Xbox Delivers Weak Jabs, Fires Muted Shots for July’s Games With Gold
Ah, the dog days of summer: the period where some huddle up indoors with their Xbox systems and air conditioning, or others will — by choice or not — head out into the baking sun in search of adventure or bodies of water to dip into. Plenty do a bit of both, of course, but the draw to get outdoors becomes its most powerful in the month of July, which understandably plays into the caliber of the free titles made available through the various gaming subscription services. This month’s Games With Gold are a strong reflection of that, offering two under-the-radar indies for current-gen systems and two largely forgotten sequels to recognizable franchises for the legacy format. It’s a little bit of brawling and shooting, designed to tide subscribers over until the later months. Let’s check ‘em out.
Assault Android Cactus
Twin-stick shooting controls may be dated, but they’re also a reliable framework for fast-paced, precise gameplay and an ideal vehicle for an experience with personality. That’s exactly what Witch Beam have done with Assault Androids Cactus, a jubilant shooter that eschews innovation and depth of plotting for pure, unadulterated fun. Nine female science-fiction heroines find themselves crashed aboard a space freighter that needs to be retaken from hostile robots. That, of course, means waves upon waves of mechanical enemies are just waiting to be mowed down by the female heroes, each of which has her own different set of artillery groupings that can be employed across the game’s two-dozen plus stages. Repetition never really has a chance to set in with how vibrant and chaotic the gameplay gets in Assault Android Cactus, though console players have reported sporadic framerate issues in connection to that.
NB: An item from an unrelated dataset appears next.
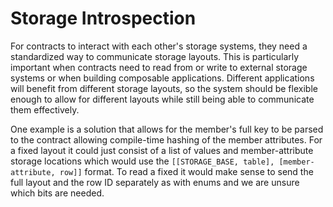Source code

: # Storage Introspection

For contracts to interact with each other's storage systems, they need a standardized way to communicate storage layouts. This is particularly important when contracts need to read from or write to external storage systems or when building composable applications. Different applications will benefit from different storage layouts, so the system should be flexible enough to allow for different layouts while still being able to communicate them effectively.

One example is a solution that allows for the member's full key to be parsed to the contract allowing compile-time hashing of the member attributes. For a fixed layout it could just consist of a list of values and member-attribute storage locations which would use the `[[STORAGE_BASE, table], [member-attribute, row]]` format. To read a fixed it would make sense to send the full layout and the row ID separately as with enums and we are unsure which bits are needed.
Puzzle games are a dime a dozen across all gaming platforms, but it isn’t all to often that one sees cooperative puzzle games, in which multiple players work together to reach solutions in levels. Death Squared maneuvers into place to deliver that kind of experience, where up to four players control energy devices that control the motion of cute little robot blocks on a grid. The players manipulate different portions of the layout, and while there aren’t any actual portals that form here and there, one can’t help but reminded of the spatial manipulations and positionings of the multiplayer aspects in Portal 2 with the gameplay. There’s a single player mode, but it’s pretty apparent that Death Squared was designed with the cooperation of multiple players in mind, and the more the merrier.
Virtua Fighter 5: Final Showdown
During the fighting game craze of the early- to mid-‘90s, Virtua Fighter started out as a novel alternative to its competition by executing polygon-based 3D combat. Even the tag “Virtua” triggered thoughts about its precision-based controls and combos within the space as a more realistic take on its rivals, a design element that was eve later adopted — well, attempted — by some of ‘em. It’s that aspect that kept Virtua Fighter brawling alongside the others for nearly two decades, across many iterations that lead to Virtua Fighter 5: Final Showdown as the finisher of the franchise. Cobbling together vast improvements made to the fifth installment since its arcade release and a host of new features both big and small, this definitive version of the game has been hailed as the crowning achievement of the franchise’s history.
Splinter Cell: Conviction
Nearly a half-dozen different installments and almost a decade of stealth experiences made up the Splinter Cell franchise before the development of Conviction, a such a long period naturally sets its audience up for certain expectations for the latest iteration. So, when Conviction steered more toward swift, overt action above tactical stealth — and stripped away some of its intricate covert mechanisms — one could understand if its loyal base might be taken aback. For the most part, they rolled with the punches and enjoyed Conviction for the bolder and more direct shooting retooling of the concept that it became, complete with several fresh multiplayer modes. Since the next installment, Blacklist, reintroduced many of those neglected stealth aspects, the overall success of Ubisoft’s attempt at making Splinter Cell more a more accessible and action-oriented shooter is debatable.